━━━ INFORMATION GIVEN ━━━

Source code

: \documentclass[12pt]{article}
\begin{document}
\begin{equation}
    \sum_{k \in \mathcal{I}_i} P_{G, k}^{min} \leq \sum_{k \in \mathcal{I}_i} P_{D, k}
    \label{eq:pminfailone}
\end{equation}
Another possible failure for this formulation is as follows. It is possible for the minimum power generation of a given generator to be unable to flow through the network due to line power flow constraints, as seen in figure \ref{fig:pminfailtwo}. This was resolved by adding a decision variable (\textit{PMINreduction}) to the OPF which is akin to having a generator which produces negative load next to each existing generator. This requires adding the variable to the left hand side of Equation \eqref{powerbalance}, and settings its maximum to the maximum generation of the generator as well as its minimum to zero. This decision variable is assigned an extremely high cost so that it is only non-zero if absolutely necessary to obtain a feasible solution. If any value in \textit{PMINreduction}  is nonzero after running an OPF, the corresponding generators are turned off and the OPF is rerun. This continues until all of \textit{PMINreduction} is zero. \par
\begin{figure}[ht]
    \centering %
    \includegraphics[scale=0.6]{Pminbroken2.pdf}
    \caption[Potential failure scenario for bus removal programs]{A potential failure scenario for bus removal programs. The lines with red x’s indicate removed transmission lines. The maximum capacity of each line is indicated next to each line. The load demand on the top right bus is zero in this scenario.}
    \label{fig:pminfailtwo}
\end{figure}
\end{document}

━━━

_REQUIRED ACTION:_
Only one number is expected: the count of lines in the entries holding the string "label".

_EXPECTED ANSWER:_
2